Contracts for difference (CFDs) are complex financial products that allow you to bet on the short-term movement of share prices. They involve leverage, meaning you can borrow over 90% of the principal amount, which can lead to significant gains or losses in a short period.

Foreign exchange trading is risky because it involves betting on second-by-second changes in currency values, which can be more unpredictable than shares. Additionally, it involves high leverage, sometimes up to 99.5% of the traded amount, increasing the potential for both gains and losses.

Hybrids are financial products that combine features of fixed income and equity. They have become popular due to their higher income potential compared to cash rates, but they come with risks such as the possibility of suspended interest payments and lower priority in capital recovery if the issuer goes bust.

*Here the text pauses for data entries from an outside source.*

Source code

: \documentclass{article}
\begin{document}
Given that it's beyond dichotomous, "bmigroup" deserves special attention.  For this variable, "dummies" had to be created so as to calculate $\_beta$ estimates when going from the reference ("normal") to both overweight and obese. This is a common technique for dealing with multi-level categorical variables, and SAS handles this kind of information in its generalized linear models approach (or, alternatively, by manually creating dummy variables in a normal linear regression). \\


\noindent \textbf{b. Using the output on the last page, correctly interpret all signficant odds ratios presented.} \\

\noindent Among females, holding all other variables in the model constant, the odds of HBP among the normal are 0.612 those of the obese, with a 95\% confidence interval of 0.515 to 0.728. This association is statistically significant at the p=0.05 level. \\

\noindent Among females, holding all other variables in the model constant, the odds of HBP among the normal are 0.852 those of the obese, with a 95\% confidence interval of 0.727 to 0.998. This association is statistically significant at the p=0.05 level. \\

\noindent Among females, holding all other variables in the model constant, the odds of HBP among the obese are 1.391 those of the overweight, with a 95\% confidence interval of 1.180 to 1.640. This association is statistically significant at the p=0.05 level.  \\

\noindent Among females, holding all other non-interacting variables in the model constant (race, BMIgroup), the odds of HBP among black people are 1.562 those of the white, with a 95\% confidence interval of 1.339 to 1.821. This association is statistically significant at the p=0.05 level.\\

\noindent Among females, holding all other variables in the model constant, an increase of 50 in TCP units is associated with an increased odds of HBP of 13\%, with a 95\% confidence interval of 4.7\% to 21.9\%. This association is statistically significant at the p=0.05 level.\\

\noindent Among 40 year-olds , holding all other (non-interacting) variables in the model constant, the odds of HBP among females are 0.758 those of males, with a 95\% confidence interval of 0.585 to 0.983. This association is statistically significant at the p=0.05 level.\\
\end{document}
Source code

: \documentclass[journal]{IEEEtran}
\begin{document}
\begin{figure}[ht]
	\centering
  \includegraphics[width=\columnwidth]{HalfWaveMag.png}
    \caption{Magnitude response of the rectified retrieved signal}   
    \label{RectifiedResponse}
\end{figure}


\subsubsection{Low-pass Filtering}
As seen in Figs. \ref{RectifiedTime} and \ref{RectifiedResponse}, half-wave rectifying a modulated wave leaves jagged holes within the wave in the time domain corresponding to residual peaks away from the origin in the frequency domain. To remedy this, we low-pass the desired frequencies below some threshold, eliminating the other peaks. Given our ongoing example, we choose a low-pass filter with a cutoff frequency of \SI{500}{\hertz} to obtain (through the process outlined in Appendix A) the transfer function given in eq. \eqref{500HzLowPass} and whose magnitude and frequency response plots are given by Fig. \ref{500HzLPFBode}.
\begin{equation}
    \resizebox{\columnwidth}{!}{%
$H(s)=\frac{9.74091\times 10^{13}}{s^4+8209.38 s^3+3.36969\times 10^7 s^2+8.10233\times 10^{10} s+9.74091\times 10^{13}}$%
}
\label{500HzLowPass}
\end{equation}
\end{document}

Investors should be cautious with hybrids because the issuer may suspend interest payments, and in the event of bankruptcy, hybrid holders are behind senior bondholders in recovering their capital. The Australian Securities and Investments Commission (ASIC) has expressed concerns about hybrids being sold without proper explanations.

The Global Financial Crisis (GFC) taught investors to have realistic return expectations. If you seek returns in excess of double digits, you must be prepared to accept the associated risks.

Investors can manage stress by ensuring they fully understand the financial products they are investing in and by only using money they are prepared to lose. It's important to avoid investments that cause undue stress or anxiety.

Never be afraid to ask questions, even if they seem 'stupid.' If someone makes you feel silly for asking, it's best to disengage from that conversation, whether by hanging up the phone, leaving the room, or deleting the email.

Complex financial products like CFDs, foreign exchange, and hybrids can be useful for some investors, but they are not suitable for everyone. It's crucial to understand these products fully before investing and to be aware of the risks involved.